┌─ Data for processing

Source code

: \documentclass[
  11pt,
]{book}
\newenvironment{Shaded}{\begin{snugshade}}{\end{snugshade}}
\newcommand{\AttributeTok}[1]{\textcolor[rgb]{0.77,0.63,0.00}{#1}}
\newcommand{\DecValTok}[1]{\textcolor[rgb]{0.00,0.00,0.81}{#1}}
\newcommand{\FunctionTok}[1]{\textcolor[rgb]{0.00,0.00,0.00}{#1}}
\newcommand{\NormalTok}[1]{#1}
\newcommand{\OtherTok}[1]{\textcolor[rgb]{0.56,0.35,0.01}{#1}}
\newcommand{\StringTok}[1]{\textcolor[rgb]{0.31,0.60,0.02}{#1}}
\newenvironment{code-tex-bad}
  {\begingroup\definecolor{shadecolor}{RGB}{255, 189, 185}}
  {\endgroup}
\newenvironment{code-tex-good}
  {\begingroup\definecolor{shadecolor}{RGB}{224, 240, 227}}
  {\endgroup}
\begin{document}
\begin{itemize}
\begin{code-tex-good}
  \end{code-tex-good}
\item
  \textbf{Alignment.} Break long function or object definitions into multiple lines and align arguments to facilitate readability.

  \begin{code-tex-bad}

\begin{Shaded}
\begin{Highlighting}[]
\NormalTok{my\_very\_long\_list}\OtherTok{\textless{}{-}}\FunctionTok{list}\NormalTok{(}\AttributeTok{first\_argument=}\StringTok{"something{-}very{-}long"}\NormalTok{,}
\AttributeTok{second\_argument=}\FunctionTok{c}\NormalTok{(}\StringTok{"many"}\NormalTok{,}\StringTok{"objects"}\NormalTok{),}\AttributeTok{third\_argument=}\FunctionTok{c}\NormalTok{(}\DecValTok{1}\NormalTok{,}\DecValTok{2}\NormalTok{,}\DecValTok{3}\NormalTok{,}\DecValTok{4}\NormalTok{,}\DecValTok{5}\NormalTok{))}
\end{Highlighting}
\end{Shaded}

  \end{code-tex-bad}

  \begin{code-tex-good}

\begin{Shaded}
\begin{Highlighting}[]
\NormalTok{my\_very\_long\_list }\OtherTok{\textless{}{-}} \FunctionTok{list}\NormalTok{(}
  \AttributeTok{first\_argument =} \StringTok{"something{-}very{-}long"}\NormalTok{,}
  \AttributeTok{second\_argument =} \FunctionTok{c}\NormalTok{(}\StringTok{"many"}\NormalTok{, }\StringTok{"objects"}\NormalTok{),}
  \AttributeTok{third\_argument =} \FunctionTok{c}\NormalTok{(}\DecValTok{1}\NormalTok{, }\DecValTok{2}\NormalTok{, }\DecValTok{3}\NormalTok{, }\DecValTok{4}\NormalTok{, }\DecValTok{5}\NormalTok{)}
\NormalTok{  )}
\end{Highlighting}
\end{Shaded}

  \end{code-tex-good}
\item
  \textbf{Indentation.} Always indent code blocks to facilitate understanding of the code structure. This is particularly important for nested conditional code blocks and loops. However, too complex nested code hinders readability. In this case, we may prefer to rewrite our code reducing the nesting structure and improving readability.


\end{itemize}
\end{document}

└─
┌─ Data for processing

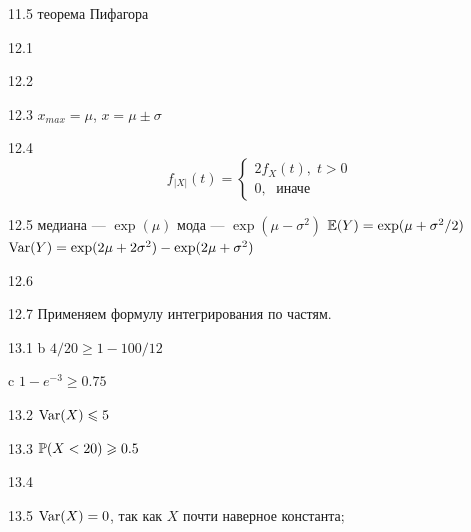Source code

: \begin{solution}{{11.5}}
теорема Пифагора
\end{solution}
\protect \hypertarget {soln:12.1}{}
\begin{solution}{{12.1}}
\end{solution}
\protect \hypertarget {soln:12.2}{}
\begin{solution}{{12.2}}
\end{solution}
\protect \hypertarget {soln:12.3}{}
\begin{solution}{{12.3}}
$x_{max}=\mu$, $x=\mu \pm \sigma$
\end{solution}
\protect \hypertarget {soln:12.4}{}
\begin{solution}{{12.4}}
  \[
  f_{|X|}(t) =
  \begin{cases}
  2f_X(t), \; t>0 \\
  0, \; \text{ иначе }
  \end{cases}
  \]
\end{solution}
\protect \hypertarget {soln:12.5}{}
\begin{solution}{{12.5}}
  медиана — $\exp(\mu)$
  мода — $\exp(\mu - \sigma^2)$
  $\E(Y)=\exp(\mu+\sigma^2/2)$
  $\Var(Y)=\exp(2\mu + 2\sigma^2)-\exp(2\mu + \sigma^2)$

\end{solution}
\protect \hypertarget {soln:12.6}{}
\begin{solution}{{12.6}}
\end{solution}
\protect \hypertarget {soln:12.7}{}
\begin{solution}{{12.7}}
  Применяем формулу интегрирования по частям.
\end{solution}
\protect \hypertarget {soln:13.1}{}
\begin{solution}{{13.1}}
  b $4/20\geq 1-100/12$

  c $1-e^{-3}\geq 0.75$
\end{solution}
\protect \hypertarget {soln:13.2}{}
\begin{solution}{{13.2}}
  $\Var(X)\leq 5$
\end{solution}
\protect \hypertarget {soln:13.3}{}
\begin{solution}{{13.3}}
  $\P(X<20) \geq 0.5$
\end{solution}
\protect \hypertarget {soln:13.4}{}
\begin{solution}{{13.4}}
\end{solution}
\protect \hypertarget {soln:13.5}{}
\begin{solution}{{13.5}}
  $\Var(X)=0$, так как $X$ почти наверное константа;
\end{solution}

└─

**Try it**
How many of the lines in the records above include the word "textbf"? State that number alone.

**Exercise result**
2